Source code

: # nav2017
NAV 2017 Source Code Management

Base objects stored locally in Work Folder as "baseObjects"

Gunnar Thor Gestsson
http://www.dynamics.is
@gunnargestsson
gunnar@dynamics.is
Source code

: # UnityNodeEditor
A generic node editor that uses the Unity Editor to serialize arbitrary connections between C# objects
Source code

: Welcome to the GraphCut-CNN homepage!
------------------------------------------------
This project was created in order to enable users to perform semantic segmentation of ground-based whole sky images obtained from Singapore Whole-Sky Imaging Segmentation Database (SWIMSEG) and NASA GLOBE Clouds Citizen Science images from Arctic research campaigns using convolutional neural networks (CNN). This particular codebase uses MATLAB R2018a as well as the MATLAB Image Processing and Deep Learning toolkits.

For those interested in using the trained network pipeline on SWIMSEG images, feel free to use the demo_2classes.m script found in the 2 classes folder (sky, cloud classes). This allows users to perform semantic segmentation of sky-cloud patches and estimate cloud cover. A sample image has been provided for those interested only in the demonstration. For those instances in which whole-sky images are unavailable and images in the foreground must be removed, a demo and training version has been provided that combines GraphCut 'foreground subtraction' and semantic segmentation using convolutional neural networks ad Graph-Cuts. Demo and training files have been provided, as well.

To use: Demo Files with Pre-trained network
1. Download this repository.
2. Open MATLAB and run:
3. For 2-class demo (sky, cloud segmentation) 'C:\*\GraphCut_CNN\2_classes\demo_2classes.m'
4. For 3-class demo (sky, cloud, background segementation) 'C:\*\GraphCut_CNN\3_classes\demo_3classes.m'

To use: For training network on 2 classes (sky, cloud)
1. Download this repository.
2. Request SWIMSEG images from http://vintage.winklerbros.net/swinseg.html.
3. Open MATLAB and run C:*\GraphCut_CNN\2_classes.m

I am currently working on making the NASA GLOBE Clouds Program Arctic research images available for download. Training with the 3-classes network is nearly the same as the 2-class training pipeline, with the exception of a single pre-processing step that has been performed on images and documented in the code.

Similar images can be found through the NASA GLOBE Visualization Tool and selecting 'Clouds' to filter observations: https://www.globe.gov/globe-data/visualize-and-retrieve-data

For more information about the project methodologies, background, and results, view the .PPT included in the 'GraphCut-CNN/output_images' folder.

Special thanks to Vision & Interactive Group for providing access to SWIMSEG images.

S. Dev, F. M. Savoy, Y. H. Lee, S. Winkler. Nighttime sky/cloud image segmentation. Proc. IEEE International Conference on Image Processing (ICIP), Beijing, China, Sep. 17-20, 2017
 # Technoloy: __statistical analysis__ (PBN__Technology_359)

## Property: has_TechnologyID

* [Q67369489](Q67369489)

● ● ●

**Task prompt:** Find the word "Open" in the entries, and copy every line it shows up in.

**Exercise solution:**
2. Open MATLAB and run:
3. Open MATLAB and run C:*\GraphCut_CNN\2_classes.m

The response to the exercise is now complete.